ONLINE VOTER REGISTRATION MEASURE SQUEAKS THROUGH
Online voter registration may soon be allowed in California. A Senate committee approved a measure Tuesday that would let citizens register through their county elections department's website.
The bill's author, San Francisco Democrat Leland Yee, says elections officials would use a voter's signature from the DMV to verify information. Officials could compare that signature to the voter's signature at a polling place.
Yee: "Hopefully through that, you'll have a secure system but also an efficient system and hopefully through that, increase people's participation in our Democratic process."
Republicans opposed the bill, raising concerns about fraudulent registrations and online security.
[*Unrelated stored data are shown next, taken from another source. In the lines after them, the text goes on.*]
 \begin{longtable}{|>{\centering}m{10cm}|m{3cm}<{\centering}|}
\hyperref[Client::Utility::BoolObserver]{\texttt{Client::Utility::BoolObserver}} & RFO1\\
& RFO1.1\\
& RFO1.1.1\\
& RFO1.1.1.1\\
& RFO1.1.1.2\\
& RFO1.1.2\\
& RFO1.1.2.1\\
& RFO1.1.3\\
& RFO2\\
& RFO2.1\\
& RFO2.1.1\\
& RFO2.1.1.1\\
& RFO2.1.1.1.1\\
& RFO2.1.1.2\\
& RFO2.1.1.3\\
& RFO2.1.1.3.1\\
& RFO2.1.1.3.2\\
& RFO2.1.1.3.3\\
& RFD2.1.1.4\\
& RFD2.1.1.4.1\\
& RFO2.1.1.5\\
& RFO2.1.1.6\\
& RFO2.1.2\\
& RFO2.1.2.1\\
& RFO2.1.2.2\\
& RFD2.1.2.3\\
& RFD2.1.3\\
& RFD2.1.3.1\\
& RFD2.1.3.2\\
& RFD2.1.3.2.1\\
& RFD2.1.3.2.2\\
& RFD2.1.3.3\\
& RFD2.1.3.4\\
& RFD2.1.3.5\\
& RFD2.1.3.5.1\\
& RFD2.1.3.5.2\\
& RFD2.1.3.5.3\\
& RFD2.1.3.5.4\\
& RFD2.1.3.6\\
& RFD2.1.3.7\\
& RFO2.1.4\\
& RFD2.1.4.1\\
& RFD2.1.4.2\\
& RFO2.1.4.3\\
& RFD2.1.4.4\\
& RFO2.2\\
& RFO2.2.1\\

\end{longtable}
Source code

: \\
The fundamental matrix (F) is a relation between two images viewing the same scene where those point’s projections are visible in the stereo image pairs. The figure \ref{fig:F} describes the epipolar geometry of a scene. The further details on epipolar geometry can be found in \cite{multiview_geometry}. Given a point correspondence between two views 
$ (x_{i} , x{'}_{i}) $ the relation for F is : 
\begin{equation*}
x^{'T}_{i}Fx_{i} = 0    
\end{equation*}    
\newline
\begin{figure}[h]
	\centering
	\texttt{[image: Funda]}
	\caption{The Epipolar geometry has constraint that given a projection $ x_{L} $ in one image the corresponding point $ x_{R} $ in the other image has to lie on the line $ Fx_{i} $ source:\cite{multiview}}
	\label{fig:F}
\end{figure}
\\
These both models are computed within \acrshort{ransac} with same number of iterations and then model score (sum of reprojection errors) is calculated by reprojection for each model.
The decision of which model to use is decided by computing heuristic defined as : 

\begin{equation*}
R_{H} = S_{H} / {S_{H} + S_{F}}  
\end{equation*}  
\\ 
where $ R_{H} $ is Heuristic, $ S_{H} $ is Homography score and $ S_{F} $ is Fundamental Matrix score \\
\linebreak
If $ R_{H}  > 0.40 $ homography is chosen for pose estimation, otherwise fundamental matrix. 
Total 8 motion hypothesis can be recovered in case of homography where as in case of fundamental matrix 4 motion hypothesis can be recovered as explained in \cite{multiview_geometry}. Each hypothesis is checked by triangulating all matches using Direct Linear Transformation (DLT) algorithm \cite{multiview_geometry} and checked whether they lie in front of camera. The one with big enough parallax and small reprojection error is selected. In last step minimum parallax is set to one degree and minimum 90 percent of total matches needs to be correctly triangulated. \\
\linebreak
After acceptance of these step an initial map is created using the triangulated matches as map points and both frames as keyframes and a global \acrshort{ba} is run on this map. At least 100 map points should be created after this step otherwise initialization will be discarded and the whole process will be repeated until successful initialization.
The bill faces one more committee test before moving to the Senate floor. If it becomes law, Californians could register to vote online for next year's presidential primary and general elections.
"DO NOT TRACK" BILL GETS GO-AHEAD
A bill that would prevent advertisers from monitoring what California computer users do online has passed through its first state Senate committee.
Jamie Court with the advocacy group "Consumer Watchdog" says internet companies collect, store and sell far too much personal information.
Court: "We should have the right to hit a button on our browsers that says, 'Do not track me.' And that signal should be respected by the companies in California who give us information."
Critics include high-tech companies and the California Chamber of Commerce. They say the bill is far too broadly worded and would hurt the state's internet sector - one of the fastest-growing parts of the economy. They also believe it's not necessary, since most major web browser companies are already developing opt-out technology.
The bill passed with only Democratic votes and next moves to the Senate Appropriations Committee.